### WHAT IS BEING ASKED
Give the number of lines in the data that hold the word "shingling", and nothing else.

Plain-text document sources

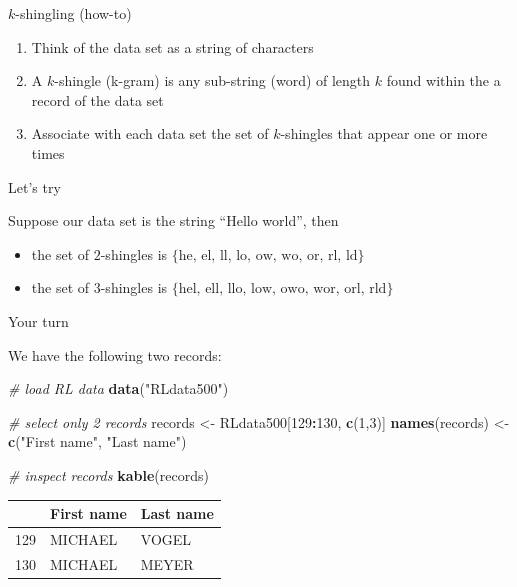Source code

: \documentclass[
  ignorenonframetext,
]{beamer}
\newenvironment{Shaded}{\begin{snugshade}}{\end{snugshade}}
\newcommand{\CommentTok}[1]{\textcolor[rgb]{0.56,0.35,0.01}{\textit{#1}}}
\newcommand{\DecValTok}[1]{\textcolor[rgb]{0.00,0.00,0.81}{#1}}
\newcommand{\KeywordTok}[1]{\textcolor[rgb]{0.13,0.29,0.53}{\textbf{#1}}}
\newcommand{\NormalTok}[1]{#1}
\newcommand{\OperatorTok}[1]{\textcolor[rgb]{0.81,0.36,0.00}{\textbf{#1}}}
\newcommand{\StringTok}[1]{\textcolor[rgb]{0.31,0.60,0.02}{#1}}
\providecommand{\tightlist}{%
  \setlength{\itemsep}{0pt}\setlength{\parskip}{0pt}}
\begin{document}
\begin{frame}{\(k\)-shingling (how-to)}
\protect\hypertarget{k-shingling-how-to}{}

\begin{enumerate}
\tightlist
\item
  Think of the data set as a string of characters \vfill
\item
  A \(k\)-shingle (k-gram) is any sub-string (word) of length \(k\)
  found within the a record of the data set \vfill
\item
  Associate with each data set the set of \(k\)-shingles that appear one
  or more times \vfill
\end{enumerate}

\end{frame}

\begin{frame}{Let's try}
\protect\hypertarget{lets-try}{}

Suppose our data set is the string ``Hello world'', then

\begin{itemize}
\tightlist
\item
  the set of \(2\)-shingles is
  \(\{\text{he, el, ll, lo, ow, wo, or, rl, ld}\}\) \vfill
\item
  the set of \(3\)-shingles is
  \(\{\text{hel, ell, llo, low, owo, wor, orl, rld}\}\) \vfill
\end{itemize}

\end{frame}

\begin{frame}[fragile]{Your turn}
\protect\hypertarget{your-turn}{}

We have the following two records:

\begin{Shaded}
\begin{Highlighting}[]
\CommentTok{# load RL data}
\KeywordTok{data}\NormalTok{(}\StringTok{"RLdata500"}\NormalTok{)}

\CommentTok{# select only 2 records}
\NormalTok{records <-}\StringTok{ }\NormalTok{RLdata500[}\DecValTok{129}\OperatorTok{:}\DecValTok{130}\NormalTok{, }\KeywordTok{c}\NormalTok{(}\DecValTok{1}\NormalTok{,}\DecValTok{3}\NormalTok{)]}
\KeywordTok{names}\NormalTok{(records) <-}\StringTok{ }\KeywordTok{c}\NormalTok{(}\StringTok{"First name"}\NormalTok{, }\StringTok{"Last name"}\NormalTok{)}

\CommentTok{# inspect records}
\KeywordTok{kable}\NormalTok{(records)}
\end{Highlighting}
\end{Shaded}

\begin{longtable}[]{@{}lll@{}}
\toprule
& First name & Last name\tabularnewline
\midrule
\endhead
129 & MICHAEL & VOGEL\tabularnewline
130 & MICHAEL & MEYER\tabularnewline
\bottomrule
\end{longtable}

\end{frame}
\end{document}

### RESPONSE AREA
2